分析機能を充実させつつある“for Analytics”

 IBM PureSystemsファミリの中で、データベースプラットフォームに位置付けられるのがPureData Systemです。「Netezza」はこの製品体系に組み込まれ、「PureData System for Analytics(以下「for Analytics」)」となりました。製品名からは「Netezza」の文字は消えたものの、Netezzaに由来する技術は今でも「Netezza」と呼ばれることが多いようです。なお、2013年10月にはHadoopに対応した「PureData System for Hadoop」もPureData Systemに加わっています。

 Netezza改め「for Analytics」は、もともとデータウェアハウス(DWH)の専用機として開発された製品です。汎用(はんよう)的なデータベース製品をデータウェアハウス用途にチューニングしたものとは根本的に違います。

 技術的な特徴は主に、FPGAの論理回路を使ったデータのストリーミング処理、超並列処理、クエリのコンパイル実行、ZoneMap(データベースのインデックスに近い)などがあり、高速な処理を実現しています。また、チューニングや保守が最小限で済むため運用もシンプル……というのがこれまでの話でした。

 今回は最新の分析機能について、日本IBM ソフトウェア事業 インフォメーション・マネジメント事業部 BigData/Netezza Analytics Specialist 小島繁樹氏(写真)に話を聞きました。

 近年ビジネスデータ分析は「結果」を可視化するリポーティングから、マイニングや「予測」へと向かっており、ますます高度化しています。
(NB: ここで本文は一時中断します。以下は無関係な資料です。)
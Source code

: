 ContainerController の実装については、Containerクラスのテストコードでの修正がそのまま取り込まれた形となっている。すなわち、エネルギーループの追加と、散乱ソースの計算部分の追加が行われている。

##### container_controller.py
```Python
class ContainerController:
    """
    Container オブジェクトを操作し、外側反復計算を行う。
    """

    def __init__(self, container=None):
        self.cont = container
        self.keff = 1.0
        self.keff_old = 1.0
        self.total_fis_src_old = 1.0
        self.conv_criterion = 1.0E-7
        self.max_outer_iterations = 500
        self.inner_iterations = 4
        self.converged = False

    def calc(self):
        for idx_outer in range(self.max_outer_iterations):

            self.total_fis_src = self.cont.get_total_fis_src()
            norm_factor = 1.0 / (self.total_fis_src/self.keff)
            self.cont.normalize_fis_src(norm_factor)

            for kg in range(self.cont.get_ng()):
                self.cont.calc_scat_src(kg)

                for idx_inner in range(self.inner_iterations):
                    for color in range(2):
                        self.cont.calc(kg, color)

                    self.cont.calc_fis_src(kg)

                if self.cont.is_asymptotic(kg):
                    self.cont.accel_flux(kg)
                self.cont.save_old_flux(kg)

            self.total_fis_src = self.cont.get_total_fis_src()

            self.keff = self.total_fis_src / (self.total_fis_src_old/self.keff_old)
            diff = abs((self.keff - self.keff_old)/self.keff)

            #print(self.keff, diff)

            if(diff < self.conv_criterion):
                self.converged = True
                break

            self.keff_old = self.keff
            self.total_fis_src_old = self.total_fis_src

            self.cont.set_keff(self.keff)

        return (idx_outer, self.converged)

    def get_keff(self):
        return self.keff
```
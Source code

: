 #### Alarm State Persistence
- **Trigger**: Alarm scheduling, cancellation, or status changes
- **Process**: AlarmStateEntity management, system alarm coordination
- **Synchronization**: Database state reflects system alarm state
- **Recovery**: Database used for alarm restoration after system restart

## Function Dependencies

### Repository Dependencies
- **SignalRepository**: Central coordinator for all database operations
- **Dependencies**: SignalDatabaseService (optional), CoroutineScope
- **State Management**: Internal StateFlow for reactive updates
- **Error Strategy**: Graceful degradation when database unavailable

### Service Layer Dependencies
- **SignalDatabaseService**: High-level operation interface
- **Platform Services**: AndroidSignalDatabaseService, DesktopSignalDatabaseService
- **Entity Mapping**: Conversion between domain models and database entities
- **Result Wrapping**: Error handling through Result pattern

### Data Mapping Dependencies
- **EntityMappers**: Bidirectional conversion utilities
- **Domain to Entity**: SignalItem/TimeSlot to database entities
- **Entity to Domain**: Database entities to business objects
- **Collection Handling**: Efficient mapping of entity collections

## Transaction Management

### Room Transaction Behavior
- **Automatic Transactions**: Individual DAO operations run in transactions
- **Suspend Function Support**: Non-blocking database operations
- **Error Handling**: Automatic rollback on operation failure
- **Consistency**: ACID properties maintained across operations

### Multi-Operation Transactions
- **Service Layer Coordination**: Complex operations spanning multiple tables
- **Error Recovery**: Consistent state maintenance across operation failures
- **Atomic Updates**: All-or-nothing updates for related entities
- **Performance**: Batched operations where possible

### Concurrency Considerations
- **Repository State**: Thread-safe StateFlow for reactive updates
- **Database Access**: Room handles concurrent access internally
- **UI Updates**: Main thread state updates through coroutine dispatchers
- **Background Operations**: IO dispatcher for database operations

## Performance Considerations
過去のデータから未知のパターンを予測・発見して不正アクセスを検知したり、あるいは、最適な仕入れ計画を組み立てたり将来の販売数量を予測することも要求されています。また、顧客行動の履歴から属性ごとのクラスタリング(グループ分け)を行うことも考えられます。こうした分析の場合、標準的なSQLやリポーティングの手法では表現し切れないものも少なくありません。

 このような高度な分析には「SPSS」や「SAS」といった分析ツールや、RやPythonなどのプログラミング言語が使われています。

 ただし、データをDBから処理するDWHに移動するとなると厄介です。分析となると扱うデータ量は膨大であるためです。そこで近年ではいわゆる「In-Database分析」――データベース内部に分析ロジックを組み込むことでデータの移動をなくし、分析の処理時間を短縮する技術が注目されています。

 この処理実装は「for Analytics」にも搭載されています。近年「for Analytics」は「とにかく速い」だけでなく、高度な分析機能を充実させています。今回は「for Analytics」のIn-Database分析、および標準的な分析ツールとの連携機能に着目してみましょう。

 「for Analytics」の分析機能に関するアーキテクチャは下図のとおりです。Netezza DBエンジンの上に分析エンジン、ユーザー定義機能開発環境、In-Database分析関数群があります。